(Stored data entries)
⟨

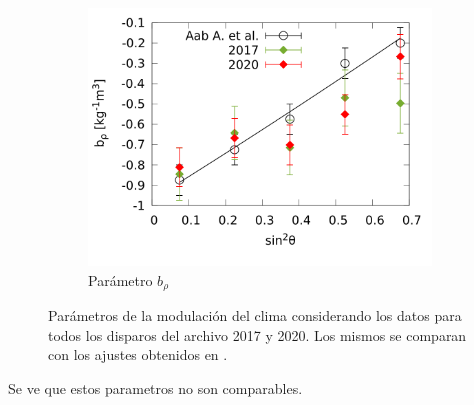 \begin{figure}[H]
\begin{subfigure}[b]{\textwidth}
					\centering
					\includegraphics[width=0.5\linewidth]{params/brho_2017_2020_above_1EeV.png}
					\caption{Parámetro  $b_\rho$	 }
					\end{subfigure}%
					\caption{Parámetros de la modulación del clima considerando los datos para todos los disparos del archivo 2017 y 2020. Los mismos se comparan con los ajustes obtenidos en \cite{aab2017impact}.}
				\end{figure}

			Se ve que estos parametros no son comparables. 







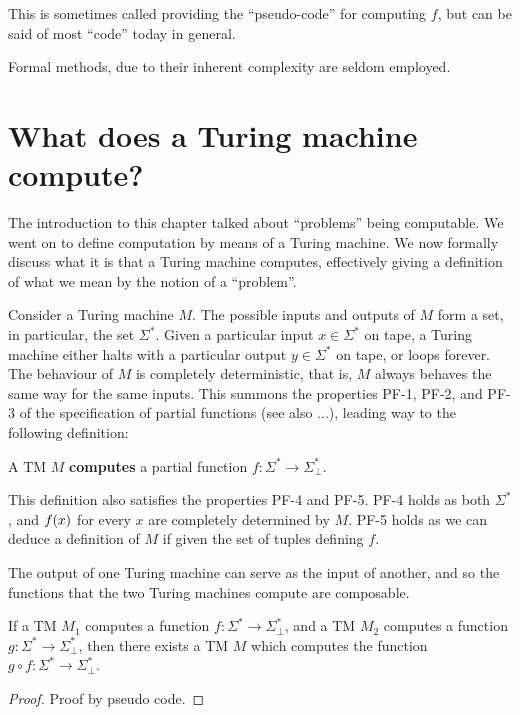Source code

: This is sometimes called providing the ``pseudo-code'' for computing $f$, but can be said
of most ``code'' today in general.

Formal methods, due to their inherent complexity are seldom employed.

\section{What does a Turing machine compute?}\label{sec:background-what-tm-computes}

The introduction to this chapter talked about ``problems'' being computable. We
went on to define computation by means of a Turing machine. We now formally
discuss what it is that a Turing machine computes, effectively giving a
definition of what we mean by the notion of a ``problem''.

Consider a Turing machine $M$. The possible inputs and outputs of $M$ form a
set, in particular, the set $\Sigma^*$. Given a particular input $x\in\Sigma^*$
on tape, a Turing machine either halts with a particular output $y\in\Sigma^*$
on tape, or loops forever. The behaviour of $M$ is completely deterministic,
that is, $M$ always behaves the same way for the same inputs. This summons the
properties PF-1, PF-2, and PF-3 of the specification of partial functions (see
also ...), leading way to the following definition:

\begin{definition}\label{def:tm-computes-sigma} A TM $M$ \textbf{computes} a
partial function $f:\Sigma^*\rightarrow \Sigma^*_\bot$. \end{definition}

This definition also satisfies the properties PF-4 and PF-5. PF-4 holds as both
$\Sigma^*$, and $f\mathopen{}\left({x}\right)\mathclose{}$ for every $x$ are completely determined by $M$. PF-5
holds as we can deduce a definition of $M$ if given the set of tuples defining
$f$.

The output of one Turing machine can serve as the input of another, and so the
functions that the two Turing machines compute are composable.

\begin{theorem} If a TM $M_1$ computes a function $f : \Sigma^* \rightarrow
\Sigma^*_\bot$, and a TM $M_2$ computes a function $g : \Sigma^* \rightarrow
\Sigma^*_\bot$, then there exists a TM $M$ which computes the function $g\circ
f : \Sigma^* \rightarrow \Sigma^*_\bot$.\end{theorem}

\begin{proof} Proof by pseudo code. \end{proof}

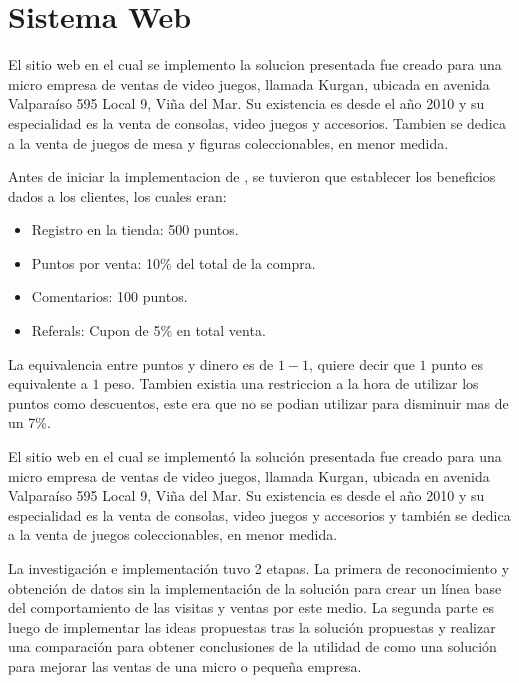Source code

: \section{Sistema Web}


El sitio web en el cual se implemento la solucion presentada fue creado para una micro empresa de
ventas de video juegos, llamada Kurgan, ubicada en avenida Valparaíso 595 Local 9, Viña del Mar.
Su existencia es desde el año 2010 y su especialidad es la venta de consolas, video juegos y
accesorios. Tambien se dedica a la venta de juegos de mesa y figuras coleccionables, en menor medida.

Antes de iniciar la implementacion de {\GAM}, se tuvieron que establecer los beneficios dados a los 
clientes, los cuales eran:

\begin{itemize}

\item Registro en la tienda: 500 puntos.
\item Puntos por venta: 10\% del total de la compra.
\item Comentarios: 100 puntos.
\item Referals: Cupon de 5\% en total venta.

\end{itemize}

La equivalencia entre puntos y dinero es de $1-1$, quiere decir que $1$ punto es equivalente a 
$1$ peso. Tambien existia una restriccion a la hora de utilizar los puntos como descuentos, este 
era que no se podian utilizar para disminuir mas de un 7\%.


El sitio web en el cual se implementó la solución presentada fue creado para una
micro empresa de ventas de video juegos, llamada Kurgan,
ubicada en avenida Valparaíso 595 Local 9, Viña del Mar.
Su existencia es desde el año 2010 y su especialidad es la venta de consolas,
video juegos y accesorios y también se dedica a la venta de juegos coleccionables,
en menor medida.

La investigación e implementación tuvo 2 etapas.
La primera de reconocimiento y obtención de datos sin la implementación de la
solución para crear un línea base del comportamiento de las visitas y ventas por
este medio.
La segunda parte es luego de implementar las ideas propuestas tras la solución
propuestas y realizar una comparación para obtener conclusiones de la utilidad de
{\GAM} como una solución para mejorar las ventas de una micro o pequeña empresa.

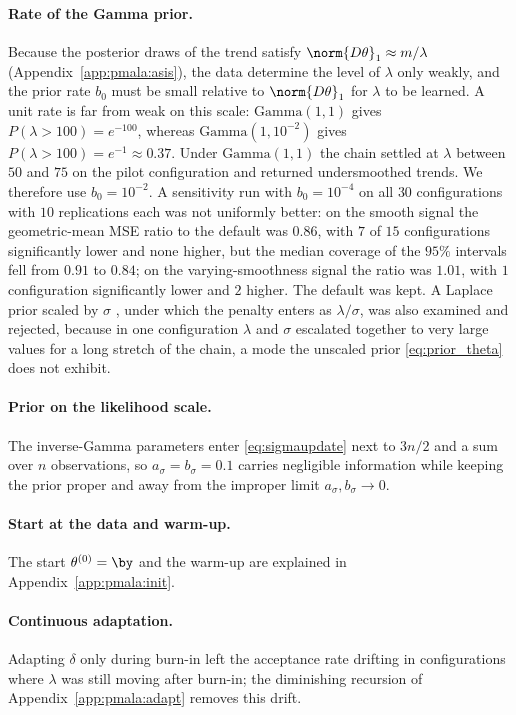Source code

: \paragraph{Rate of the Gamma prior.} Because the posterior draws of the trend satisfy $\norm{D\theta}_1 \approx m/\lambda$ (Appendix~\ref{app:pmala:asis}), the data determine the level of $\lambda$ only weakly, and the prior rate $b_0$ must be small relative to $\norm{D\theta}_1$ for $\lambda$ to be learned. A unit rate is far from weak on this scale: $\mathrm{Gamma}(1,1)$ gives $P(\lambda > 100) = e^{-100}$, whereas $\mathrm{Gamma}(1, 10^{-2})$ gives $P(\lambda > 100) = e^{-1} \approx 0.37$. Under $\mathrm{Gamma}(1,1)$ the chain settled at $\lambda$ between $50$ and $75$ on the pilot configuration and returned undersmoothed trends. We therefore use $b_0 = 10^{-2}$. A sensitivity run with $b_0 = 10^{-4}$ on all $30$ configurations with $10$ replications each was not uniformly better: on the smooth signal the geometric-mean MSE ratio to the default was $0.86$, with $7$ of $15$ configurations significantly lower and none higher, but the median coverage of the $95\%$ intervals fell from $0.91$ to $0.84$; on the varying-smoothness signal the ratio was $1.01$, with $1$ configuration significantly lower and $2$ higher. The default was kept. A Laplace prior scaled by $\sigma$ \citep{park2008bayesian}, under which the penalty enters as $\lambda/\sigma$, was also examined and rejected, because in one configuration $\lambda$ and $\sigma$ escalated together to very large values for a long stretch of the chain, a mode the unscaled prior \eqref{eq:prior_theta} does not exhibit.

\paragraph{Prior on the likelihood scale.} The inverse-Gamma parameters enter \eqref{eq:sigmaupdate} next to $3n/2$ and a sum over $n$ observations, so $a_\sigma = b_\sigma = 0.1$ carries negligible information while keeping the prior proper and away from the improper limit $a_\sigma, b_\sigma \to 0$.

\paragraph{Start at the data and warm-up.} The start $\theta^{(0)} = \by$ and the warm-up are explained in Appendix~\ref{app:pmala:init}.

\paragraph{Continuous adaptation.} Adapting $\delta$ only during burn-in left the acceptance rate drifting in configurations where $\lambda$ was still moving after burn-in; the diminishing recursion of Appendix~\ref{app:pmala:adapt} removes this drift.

⟩

● **Prompt**
From the line with "The output of" up to and including the line with "tienda: 500 puntos." above, retype every line exactly and nothing more; leave out the pictures.

● **Output**
The output of one Turing machine can serve as the input of another, and so the
functions that the two Turing machines compute are composable.

\begin{theorem} If a TM $M_1$ computes a function $f : \Sigma^* \rightarrow
\Sigma^*_\bot$, and a TM $M_2$ computes a function $g : \Sigma^* \rightarrow
\Sigma^*_\bot$, then there exists a TM $M$ which computes the function $g\circ
f : \Sigma^* \rightarrow \Sigma^*_\bot$.\end{theorem}

\begin{proof} Proof by pseudo code. \end{proof}

Source code

: \section{Sistema Web}


El sitio web en el cual se implemento la solucion presentada fue creado para una micro empresa de
ventas de video juegos, llamada Kurgan, ubicada en avenida Valparaíso 595 Local 9, Viña del Mar.
Su existencia es desde el año 2010 y su especialidad es la venta de consolas, video juegos y
accesorios. Tambien se dedica a la venta de juegos de mesa y figuras coleccionables, en menor medida.

Antes de iniciar la implementacion de {\GAM}, se tuvieron que establecer los beneficios dados a los 
clientes, los cuales eran:

\begin{itemize}

\item Registro en la tienda: 500 puntos.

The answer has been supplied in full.